On estime qu’un million d’entre elles sont en attente d’un logement social. Or aucune disposition n’a été prise dans ce projet pour qu’il y ait plus de logements disponibles. Je le regrette, car j’ai toujours été partisan de ce droit. Les 100 000 logements sociaux que nous arrivons à peine à construire chaque année ne suffiront pas. Le manque de logements disponibles est pourtant la raison majeure de la crise que nous connaissons. Dans le parc social, naturellement, mais aussi dans le parc privé puisque le manque d’offre entraîne la hausse des prix, à la location comme à la vente, ce qui met en difficulté les classes moyennes, même supérieures.

Cette situation est pour le moins paradoxale, car, dans le même temps, il existerait près de deux millions de logements vacants en France ! Que va-t-il donc se passer quand la loi entrera en vigueur alors que nous n’aurons pas sur le marché le nombre de logements nécessaires ?  

Si rien n’est fait, l’Etat devra débourser des sommes colossales pour indemniser les personnes mal logées, mais celles-ci n’auront toujours pas pour autant un toit. En outre, est-il vraiment prudent d’augmenter considérablement les dépenses publiques alors que l’Etat est aussi gravement endetté ? Si nous suivons Nicolas Sarkozy, il faut savoir que rien n’a été prévu dans son projet pour faire face à cette question. Si nous suivons Ségolène Royal, nous procéderons aux réquisitions de logements vacants. Envisager d’employer à large échelle une telle mesure et non pas dans des conditions très restrictives, par exemple, en cas de catastrophe naturelle, signifie ni plus ni moins la remise en cause du droit de propriété privée, ce droit fondamental conquis lors de la Révolution française ! Et tout cela pour une mesure impossible à mettre en œuvre compte tenu de l’organisation profonde de notre pays, mais qui aura une grave conséquence : ceux qui ont investi dans la pierre chercheront à investir ailleurs, en Bourse et à l’étranger.

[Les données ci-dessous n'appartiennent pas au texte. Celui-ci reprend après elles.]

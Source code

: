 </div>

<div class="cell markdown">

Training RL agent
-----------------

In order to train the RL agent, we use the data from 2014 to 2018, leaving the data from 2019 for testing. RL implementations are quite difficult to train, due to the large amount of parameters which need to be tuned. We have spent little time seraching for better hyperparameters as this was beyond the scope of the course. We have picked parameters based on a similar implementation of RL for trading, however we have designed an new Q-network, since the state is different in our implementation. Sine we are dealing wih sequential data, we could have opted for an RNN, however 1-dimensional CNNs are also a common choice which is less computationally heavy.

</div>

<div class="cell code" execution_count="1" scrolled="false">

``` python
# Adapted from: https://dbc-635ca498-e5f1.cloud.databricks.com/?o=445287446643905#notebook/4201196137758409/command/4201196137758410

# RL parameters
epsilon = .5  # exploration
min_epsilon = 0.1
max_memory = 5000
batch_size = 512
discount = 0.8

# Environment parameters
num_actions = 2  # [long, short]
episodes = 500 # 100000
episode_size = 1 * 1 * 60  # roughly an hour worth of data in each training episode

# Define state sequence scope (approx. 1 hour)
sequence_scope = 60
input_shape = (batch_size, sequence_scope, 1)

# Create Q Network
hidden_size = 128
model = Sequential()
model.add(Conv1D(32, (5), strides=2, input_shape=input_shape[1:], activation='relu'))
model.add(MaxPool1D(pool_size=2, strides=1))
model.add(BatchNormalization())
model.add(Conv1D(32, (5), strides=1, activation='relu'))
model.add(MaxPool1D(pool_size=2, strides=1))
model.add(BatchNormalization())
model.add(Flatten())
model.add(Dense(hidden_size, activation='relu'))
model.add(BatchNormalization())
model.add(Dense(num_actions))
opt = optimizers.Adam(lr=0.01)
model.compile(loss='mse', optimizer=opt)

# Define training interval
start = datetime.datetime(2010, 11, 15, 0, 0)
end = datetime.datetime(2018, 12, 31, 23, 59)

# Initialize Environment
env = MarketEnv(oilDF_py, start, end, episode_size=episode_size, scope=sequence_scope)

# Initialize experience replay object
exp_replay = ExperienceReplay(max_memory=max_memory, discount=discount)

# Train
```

Pour sortir au plus vite de la crise et permettre à chacun de trouver un logement, il n’y a essentiellement que deux axes :

- Conforter l’élan en faveur de la construction de logements neufs en réservant, comme le défend François Bayrou, dans tout programme immobilier 25% des logements au parc social. Au sein de ce dernier, il faut atteindre au moins les 130 000 par an, dont un quart pour le logement très social qui doit être couplé avec une nouvelle politique de lutte contre les exclusions. Trop de gens sont sortis de la route ces dernières années, il faut les accompagner pour qu’ils sortent de la détresse.

- Inciter les propriétaires de logements vacants à les louer. Pour cela, il faut leur donner des garanties, car beaucoup de petits propriétaires sans aisance financière subissent de lourds préjudices à cause des impayés de loyers. La garantie la plus déterminante est la caution. On ne voit pas comment ce service pourrait être confié aux collectivités locales, dépassées par l’absence de financement à la suite des lois de décentralisation, ou de l’Etat, si débordé qu’il n’arrive pas à mener l’élémentaire enquête sociale en cas d’impayés de loyers. Une piste est d’encourager le développement des agences immobilières à vocation sociale qui garantissent les impayés de loyer et la dégradation locative. Ces agences, d’origine associative, connaissent parfaitement les arcanes du logement français. Elles pourraient, avec l’action conjuguée d’une volonté politique déterminée, multiplier des accords avec les propriétaires afin de permettre à beaucoup de louer dans le parc privé et même, à terme, d’accéder à la propriété. En tout cas, cette question mériterait d’être discutée autour d’une table rassemblant tous les acteurs du logement si l’on est réellement partisan du dialogue social, surtout quand la situation est grave et que de nombreux Français en difficulté ont besoin d’un toit.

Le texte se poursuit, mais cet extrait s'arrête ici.